[Dataset entries]
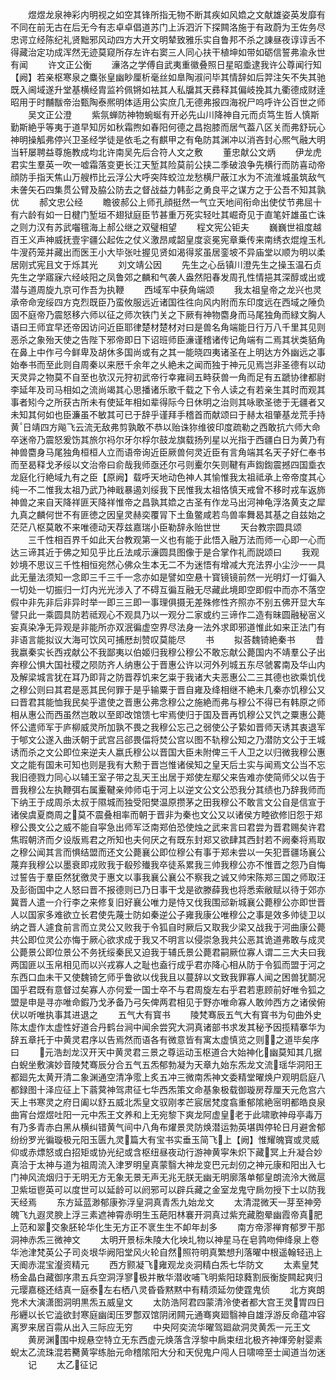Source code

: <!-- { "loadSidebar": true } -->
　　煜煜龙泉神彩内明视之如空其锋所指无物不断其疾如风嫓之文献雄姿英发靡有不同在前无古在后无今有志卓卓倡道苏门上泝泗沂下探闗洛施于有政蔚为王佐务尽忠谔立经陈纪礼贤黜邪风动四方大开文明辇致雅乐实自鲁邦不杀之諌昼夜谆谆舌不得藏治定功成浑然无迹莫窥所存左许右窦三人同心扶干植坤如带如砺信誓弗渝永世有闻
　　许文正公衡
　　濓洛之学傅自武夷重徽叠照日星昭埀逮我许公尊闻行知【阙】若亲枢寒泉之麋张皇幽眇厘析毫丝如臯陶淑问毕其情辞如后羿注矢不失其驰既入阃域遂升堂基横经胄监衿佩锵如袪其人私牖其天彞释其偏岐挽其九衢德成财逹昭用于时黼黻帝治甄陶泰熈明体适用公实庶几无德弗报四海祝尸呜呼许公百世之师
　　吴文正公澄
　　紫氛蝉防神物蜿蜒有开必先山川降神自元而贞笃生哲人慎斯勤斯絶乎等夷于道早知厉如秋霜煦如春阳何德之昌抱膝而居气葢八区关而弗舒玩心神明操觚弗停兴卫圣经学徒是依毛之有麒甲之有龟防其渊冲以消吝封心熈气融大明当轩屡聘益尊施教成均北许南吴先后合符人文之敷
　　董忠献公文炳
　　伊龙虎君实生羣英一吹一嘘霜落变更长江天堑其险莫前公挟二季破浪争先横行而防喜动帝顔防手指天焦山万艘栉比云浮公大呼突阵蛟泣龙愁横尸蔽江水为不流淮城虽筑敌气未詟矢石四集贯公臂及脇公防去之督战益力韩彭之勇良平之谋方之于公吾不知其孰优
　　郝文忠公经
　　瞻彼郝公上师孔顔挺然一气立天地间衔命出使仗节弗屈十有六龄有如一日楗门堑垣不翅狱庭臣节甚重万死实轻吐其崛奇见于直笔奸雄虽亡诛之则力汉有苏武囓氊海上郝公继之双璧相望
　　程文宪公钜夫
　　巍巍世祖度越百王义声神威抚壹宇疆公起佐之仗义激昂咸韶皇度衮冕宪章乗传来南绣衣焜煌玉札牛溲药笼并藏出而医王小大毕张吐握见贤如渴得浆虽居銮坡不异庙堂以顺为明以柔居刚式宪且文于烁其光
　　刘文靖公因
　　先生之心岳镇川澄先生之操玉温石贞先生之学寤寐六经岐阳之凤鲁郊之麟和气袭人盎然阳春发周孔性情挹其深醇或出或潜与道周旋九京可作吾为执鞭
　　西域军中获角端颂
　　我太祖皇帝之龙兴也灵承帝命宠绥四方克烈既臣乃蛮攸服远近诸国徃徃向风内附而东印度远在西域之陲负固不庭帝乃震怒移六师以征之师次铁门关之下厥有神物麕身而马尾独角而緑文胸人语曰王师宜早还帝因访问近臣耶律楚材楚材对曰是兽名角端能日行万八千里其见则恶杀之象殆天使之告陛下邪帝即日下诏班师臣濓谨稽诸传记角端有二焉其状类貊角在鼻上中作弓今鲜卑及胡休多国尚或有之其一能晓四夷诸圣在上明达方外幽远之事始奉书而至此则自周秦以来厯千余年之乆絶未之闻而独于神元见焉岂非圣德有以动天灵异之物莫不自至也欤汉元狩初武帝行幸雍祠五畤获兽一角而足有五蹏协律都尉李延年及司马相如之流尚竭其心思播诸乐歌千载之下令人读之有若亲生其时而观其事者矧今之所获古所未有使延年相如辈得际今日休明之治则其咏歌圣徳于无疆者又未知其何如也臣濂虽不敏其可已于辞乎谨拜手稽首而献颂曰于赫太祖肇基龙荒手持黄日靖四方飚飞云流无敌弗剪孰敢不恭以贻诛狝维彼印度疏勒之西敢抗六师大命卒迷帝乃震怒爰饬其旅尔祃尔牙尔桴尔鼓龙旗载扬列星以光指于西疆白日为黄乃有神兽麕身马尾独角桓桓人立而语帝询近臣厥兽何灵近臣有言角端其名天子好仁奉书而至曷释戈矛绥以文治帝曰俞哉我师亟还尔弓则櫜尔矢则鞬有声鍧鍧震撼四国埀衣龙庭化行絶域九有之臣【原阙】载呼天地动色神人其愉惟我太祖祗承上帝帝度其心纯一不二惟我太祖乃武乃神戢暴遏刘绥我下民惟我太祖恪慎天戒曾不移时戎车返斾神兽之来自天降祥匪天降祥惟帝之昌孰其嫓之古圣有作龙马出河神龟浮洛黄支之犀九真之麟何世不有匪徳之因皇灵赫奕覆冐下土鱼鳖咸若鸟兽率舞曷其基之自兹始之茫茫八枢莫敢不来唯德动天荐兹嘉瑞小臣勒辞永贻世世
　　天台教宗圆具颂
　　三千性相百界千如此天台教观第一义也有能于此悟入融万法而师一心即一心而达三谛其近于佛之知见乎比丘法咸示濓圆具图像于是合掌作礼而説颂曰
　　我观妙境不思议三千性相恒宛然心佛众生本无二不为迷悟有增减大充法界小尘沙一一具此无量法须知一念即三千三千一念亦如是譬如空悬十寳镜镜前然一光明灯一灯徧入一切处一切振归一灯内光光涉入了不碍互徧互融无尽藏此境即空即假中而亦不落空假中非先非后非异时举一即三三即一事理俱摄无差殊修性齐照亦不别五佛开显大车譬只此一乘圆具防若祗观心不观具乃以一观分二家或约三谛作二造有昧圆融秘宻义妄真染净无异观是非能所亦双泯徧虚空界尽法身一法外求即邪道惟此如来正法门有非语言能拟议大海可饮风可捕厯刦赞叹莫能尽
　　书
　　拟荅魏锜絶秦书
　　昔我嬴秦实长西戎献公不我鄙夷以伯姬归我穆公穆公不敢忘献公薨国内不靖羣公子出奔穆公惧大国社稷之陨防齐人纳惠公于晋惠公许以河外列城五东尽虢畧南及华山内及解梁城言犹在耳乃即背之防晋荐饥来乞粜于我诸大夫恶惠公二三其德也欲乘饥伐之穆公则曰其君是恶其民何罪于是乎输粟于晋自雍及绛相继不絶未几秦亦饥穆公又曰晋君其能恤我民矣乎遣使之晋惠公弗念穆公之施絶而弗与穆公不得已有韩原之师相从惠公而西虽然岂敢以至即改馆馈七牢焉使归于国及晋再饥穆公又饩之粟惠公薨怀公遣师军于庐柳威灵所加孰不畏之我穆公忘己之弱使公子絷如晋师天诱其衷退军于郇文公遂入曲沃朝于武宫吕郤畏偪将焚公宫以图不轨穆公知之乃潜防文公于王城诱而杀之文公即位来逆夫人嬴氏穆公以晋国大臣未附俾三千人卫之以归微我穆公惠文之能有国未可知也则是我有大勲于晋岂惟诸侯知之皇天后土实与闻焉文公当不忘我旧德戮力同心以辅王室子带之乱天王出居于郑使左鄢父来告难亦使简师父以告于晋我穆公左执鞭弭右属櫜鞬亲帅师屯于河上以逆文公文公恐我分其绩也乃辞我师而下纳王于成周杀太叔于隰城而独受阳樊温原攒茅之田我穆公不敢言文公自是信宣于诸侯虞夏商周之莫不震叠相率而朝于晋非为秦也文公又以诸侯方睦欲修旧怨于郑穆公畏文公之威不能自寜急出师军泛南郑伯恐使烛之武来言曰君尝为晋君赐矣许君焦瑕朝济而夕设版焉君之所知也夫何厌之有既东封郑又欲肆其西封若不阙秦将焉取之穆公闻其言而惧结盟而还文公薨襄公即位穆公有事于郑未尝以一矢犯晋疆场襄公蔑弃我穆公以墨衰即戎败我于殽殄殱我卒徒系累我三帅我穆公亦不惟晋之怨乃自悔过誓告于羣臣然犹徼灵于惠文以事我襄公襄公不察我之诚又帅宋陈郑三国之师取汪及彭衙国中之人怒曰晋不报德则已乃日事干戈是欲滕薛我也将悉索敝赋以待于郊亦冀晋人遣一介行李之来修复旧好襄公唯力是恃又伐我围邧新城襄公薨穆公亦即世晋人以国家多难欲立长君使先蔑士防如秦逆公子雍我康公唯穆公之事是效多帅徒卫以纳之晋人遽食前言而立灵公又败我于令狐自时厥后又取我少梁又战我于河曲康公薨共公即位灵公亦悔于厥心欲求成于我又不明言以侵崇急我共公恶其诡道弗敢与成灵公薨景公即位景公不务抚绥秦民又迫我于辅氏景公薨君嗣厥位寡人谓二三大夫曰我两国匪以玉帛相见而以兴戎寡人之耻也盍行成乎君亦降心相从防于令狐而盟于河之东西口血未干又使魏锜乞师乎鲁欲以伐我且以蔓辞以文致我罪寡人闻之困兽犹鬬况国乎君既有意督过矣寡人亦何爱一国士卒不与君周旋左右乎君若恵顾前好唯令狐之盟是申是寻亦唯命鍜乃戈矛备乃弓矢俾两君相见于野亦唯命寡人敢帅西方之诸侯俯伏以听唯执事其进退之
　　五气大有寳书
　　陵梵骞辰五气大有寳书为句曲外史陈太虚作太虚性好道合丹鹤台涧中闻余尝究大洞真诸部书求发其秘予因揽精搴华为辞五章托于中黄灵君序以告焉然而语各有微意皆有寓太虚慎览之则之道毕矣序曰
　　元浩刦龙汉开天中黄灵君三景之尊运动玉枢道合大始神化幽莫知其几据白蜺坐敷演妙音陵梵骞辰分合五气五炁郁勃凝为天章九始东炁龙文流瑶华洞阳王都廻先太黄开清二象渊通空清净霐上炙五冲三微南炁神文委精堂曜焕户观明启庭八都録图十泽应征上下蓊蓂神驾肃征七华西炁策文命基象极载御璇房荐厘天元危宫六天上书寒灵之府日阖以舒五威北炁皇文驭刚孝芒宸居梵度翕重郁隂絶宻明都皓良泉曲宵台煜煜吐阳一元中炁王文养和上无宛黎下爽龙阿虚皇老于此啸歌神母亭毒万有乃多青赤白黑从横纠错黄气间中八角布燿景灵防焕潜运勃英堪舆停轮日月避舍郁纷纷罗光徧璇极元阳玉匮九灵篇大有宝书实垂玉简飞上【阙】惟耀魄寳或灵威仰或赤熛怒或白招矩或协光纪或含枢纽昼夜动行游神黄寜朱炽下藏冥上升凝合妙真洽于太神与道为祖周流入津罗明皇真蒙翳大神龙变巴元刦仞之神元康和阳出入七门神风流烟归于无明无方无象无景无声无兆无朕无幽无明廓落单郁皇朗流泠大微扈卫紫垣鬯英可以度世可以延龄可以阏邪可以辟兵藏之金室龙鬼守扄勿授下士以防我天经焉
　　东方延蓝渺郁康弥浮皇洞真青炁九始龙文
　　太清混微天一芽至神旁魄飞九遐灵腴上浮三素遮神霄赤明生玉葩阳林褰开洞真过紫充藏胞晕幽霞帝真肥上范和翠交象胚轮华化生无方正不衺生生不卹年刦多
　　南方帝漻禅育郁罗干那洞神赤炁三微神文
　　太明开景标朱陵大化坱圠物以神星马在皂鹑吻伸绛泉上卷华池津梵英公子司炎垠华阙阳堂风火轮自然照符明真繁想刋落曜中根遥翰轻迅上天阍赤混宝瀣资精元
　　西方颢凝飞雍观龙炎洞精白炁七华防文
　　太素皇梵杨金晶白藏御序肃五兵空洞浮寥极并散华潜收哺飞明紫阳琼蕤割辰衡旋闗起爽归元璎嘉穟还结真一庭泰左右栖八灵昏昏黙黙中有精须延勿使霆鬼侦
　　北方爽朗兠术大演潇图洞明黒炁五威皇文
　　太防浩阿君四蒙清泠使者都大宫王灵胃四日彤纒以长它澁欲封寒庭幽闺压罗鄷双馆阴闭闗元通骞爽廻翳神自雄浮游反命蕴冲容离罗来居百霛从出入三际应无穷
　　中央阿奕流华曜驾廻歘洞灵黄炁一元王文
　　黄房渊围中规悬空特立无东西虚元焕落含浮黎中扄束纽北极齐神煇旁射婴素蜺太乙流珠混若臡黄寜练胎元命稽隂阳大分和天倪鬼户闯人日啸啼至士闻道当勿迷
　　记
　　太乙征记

**What the task requires**
Begin with the line containing "太素皇梵杨金晶白藏御序肃五兵" and retype it and each line after it through the end of the records, keeping them exact and including nothing more.

**Result for this task**
　　太素皇梵杨金晶白藏御序肃五兵空洞浮寥极并散华潜收哺飞明紫阳琼蕤割辰衡旋闗起爽归元璎嘉穟还结真一庭泰左右栖八灵昏昏黙黙中有精须延勿使霆鬼侦
　　北方爽朗兠术大演潇图洞明黒炁五威皇文
　　太防浩阿君四蒙清泠使者都大宫王灵胃四日彤纒以长它澁欲封寒庭幽闺压罗鄷双馆阴闭闗元通骞爽廻翳神自雄浮游反命蕴冲容离罗来居百霛从出入三际应无穷
　　中央阿奕流华曜驾廻歘洞灵黄炁一元王文
　　黄房渊围中规悬空特立无东西虚元焕落含浮黎中扄束纽北极齐神煇旁射婴素蜺太乙流珠混若臡黄寜练胎元命稽隂阳大分和天倪鬼户闯人日啸啼至士闻道当勿迷
　　记
　　太乙征记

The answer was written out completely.